» **The task**: What this exercise calls for is an exact copy of the data.

» **Records provided**:

---+---

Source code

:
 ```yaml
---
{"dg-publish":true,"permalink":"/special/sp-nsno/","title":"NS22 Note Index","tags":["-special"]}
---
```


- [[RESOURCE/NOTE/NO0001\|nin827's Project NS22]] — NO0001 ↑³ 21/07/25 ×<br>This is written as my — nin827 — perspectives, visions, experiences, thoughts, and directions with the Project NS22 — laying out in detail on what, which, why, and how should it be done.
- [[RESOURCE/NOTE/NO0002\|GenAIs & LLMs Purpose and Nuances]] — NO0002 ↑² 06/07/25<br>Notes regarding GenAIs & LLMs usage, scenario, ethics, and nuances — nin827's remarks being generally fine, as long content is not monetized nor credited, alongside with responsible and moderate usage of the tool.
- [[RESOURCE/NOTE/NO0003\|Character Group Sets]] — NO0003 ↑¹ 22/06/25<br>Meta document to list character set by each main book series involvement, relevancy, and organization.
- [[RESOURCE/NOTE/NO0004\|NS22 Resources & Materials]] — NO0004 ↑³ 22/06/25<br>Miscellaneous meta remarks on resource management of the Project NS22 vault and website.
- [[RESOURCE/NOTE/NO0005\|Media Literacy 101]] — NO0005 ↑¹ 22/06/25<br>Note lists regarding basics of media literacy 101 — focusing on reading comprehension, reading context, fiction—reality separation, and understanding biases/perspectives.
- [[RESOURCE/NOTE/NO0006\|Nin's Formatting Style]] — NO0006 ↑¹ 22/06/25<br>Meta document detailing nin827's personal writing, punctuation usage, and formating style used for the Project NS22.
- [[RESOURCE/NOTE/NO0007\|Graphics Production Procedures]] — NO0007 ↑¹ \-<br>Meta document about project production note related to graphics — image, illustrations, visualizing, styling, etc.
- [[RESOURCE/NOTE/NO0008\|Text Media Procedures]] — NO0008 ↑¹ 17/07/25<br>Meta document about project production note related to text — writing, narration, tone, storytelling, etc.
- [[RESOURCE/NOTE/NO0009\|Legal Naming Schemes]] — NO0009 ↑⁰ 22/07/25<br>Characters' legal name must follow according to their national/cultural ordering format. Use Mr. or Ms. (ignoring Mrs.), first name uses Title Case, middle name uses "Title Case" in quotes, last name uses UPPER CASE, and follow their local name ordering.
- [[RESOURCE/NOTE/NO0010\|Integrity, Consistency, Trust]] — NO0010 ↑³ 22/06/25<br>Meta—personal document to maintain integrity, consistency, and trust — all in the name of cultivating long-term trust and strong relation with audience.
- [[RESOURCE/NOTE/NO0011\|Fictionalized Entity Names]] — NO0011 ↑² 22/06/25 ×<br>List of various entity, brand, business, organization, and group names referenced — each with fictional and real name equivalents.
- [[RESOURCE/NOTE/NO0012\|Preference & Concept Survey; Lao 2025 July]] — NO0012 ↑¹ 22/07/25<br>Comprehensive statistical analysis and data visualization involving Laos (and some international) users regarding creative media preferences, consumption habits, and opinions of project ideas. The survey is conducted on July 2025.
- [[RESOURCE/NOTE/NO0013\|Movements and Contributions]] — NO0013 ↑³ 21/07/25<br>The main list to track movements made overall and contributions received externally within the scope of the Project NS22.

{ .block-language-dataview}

---+---

» **Result for this task**:
Source code

:
 ```yaml
---
{"dg-publish":true,"permalink":"/special/sp-nsno/","title":"NS22 Note Index","tags":["-special"]}
---
```


- [[RESOURCE/NOTE/NO0001\|nin827's Project NS22]] — NO0001 ↑³ 21/07/25 ×<br>This is written as my — nin827 — perspectives, visions, experiences, thoughts, and directions with the Project NS22 — laying out in detail on what, which, why, and how should it be done.
- [[RESOURCE/NOTE/NO0002\|GenAIs & LLMs Purpose and Nuances]] — NO0002 ↑² 06/07/25<br>Notes regarding GenAIs & LLMs usage, scenario, ethics, and nuances — nin827's remarks being generally fine, as long content is not monetized nor credited, alongside with responsible and moderate usage of the tool.
- [[RESOURCE/NOTE/NO0003\|Character Group Sets]] — NO0003 ↑¹ 22/06/25<br>Meta document to list character set by each main book series involvement, relevancy, and organization.
- [[RESOURCE/NOTE/NO0004\|NS22 Resources & Materials]] — NO0004 ↑³ 22/06/25<br>Miscellaneous meta remarks on resource management of the Project NS22 vault and website.
- [[RESOURCE/NOTE/NO0005\|Media Literacy 101]] — NO0005 ↑¹ 22/06/25<br>Note lists regarding basics of media literacy 101 — focusing on reading comprehension, reading context, fiction—reality separation, and understanding biases/perspectives.
- [[RESOURCE/NOTE/NO0006\|Nin's Formatting Style]] — NO0006 ↑¹ 22/06/25<br>Meta document detailing nin827's personal writing, punctuation usage, and formating style used for the Project NS22.
- [[RESOURCE/NOTE/NO0007\|Graphics Production Procedures]] — NO0007 ↑¹ \-<br>Meta document about project production note related to graphics — image, illustrations, visualizing, styling, etc.
- [[RESOURCE/NOTE/NO0008\|Text Media Procedures]] — NO0008 ↑¹ 17/07/25<br>Meta document about project production note related to text — writing, narration, tone, storytelling, etc.
- [[RESOURCE/NOTE/NO0009\|Legal Naming Schemes]] — NO0009 ↑⁰ 22/07/25<br>Characters' legal name must follow according to their national/cultural ordering format. Use Mr. or Ms. (ignoring Mrs.), first name uses Title Case, middle name uses "Title Case" in quotes, last name uses UPPER CASE, and follow their local name ordering.
- [[RESOURCE/NOTE/NO0010\|Integrity, Consistency, Trust]] — NO0010 ↑³ 22/06/25<br>Meta—personal document to maintain integrity, consistency, and trust — all in the name of cultivating long-term trust and strong relation with audience.
- [[RESOURCE/NOTE/NO0011\|Fictionalized Entity Names]] — NO0011 ↑² 22/06/25 ×<br>List of various entity, brand, business, organization, and group names referenced — each with fictional and real name equivalents.
- [[RESOURCE/NOTE/NO0012\|Preference & Concept Survey; Lao 2025 July]] — NO0012 ↑¹ 22/07/25<br>Comprehensive statistical analysis and data visualization involving Laos (and some international) users regarding creative media preferences, consumption habits, and opinions of project ideas. The survey is conducted on July 2025.
- [[RESOURCE/NOTE/NO0013\|Movements and Contributions]] — NO0013 ↑³ 21/07/25<br>The main list to track movements made overall and contributions received externally within the scope of the Project NS22.

{ .block-language-dataview}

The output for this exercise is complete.